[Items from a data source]
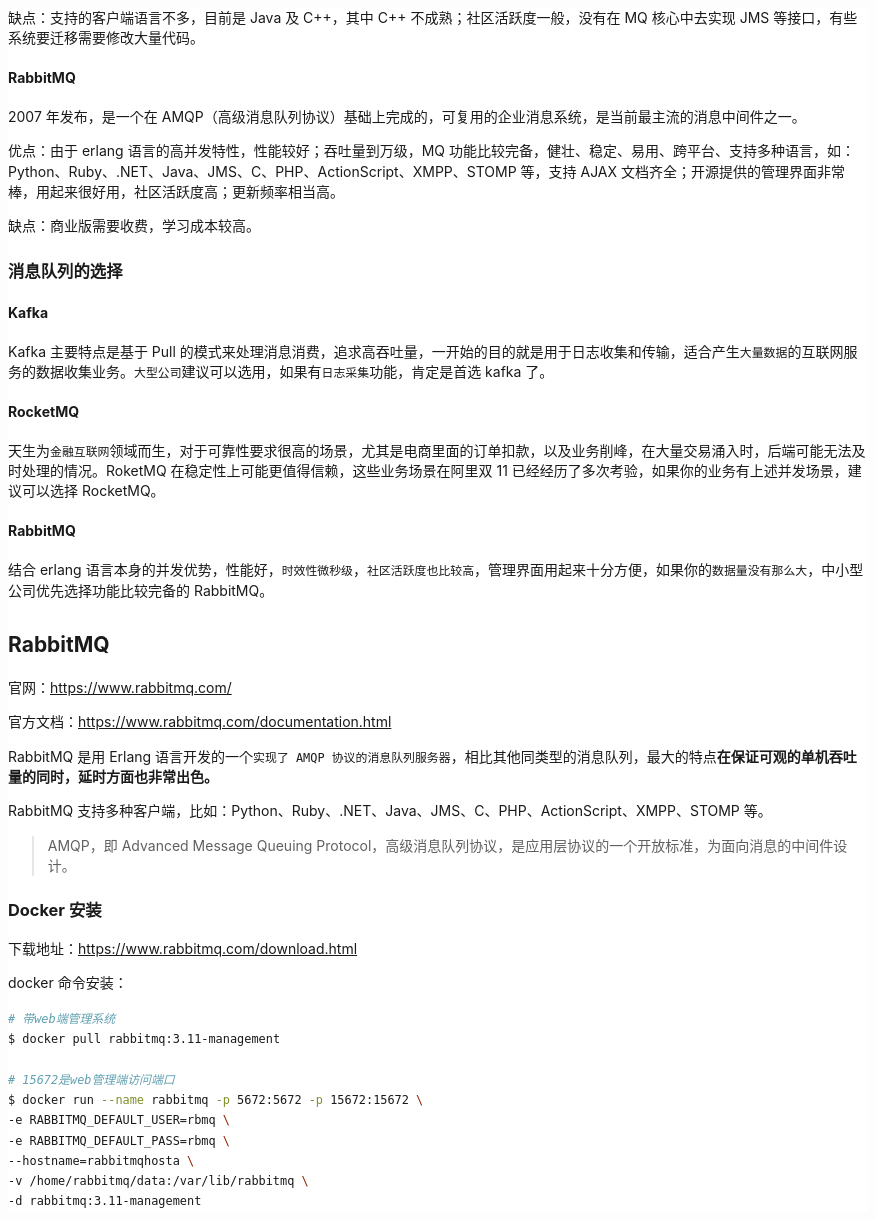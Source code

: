 缺点：支持的客户端语言不多，目前是 Java 及 C++，其中 C++ 不成熟；社区活跃度一般，没有在 MQ 核心中去实现 JMS 等接口，有些系统要迁移需要修改大量代码。

#### RabbitMQ

2007 年发布，是一个在 AMQP（高级消息队列协议）基础上完成的，可复用的企业消息系统，是当前最主流的消息中间件之一。

优点：由于 erlang 语言的高并发特性，性能较好；吞吐量到万级，MQ 功能比较完备，健壮、稳定、易用、跨平台、支持多种语言，如：Python、Ruby、.NET、Java、JMS、C、PHP、ActionScript、XMPP、STOMP 等，支持 AJAX 文档齐全；开源提供的管理界面非常棒，用起来很好用，社区活跃度高；更新频率相当高。

缺点：商业版需要收费，学习成本较高。

### 消息队列的选择

#### Kafka

Kafka 主要特点是基于 Pull 的模式来处理消息消费，追求高吞吐量，一开始的目的就是用于日志收集和传输，适合产生`大量数据`的互联网服务的数据收集业务。`大型公司`建议可以选用，如果有`日志采集`功能，肯定是首选 kafka 了。

#### RocketMQ

天生为`金融互联网`领域而生，对于可靠性要求很高的场景，尤其是电商里面的订单扣款，以及业务削峰，在大量交易涌入时，后端可能无法及时处理的情况。RoketMQ 在稳定性上可能更值得信赖，这些业务场景在阿里双 11 已经经历了多次考验，如果你的业务有上述并发场景，建议可以选择 RocketMQ。

#### RabbitMQ

结合 erlang 语言本身的并发优势，性能好，`时效性微秒级`，`社区活跃度也比较高`，管理界面用起来十分方便，如果你的`数据量没有那么大`，中小型公司优先选择功能比较完备的 RabbitMQ。

## RabbitMQ

官网：https://www.rabbitmq.com/

官方文档：https://www.rabbitmq.com/documentation.html

RabbitMQ 是用 Erlang 语言开发的一个`实现了 AMQP 协议的消息队列服务器`，相比其他同类型的消息队列，最大的特点**在保证可观的单机吞吐量的同时，延时方面也非常出色。**

RabbitMQ 支持多种客户端，比如：Python、Ruby、.NET、Java、JMS、C、PHP、ActionScript、XMPP、STOMP 等。

>AMQP，即 Advanced Message Queuing Protocol，高级消息队列协议，是应用层协议的一个开放标准，为面向消息的中间件设计。

### Docker 安装

下载地址：https://www.rabbitmq.com/download.html

docker 命令安装：

```bash
# 带web端管理系统
$ docker pull rabbitmq:3.11-management

# 15672是web管理端访问端口
$ docker run --name rabbitmq -p 5672:5672 -p 15672:15672 \
-e RABBITMQ_DEFAULT_USER=rbmq \
-e RABBITMQ_DEFAULT_PASS=rbmq \
--hostname=rabbitmqhosta \
-v /home/rabbitmq/data:/var/lib/rabbitmq \
-d rabbitmq:3.11-management
```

## Task instructions
Using the data above, return every line that contains the string "Kafka".

## Reply
#### Kafka
Kafka 主要特点是基于 Pull 的模式来处理消息消费，追求高吞吐量，一开始的目的就是用于日志收集和传输，适合产生`大量数据`的互联网服务的数据收集业务。`大型公司`建议可以选用，如果有`日志采集`功能，肯定是首选 kafka 了。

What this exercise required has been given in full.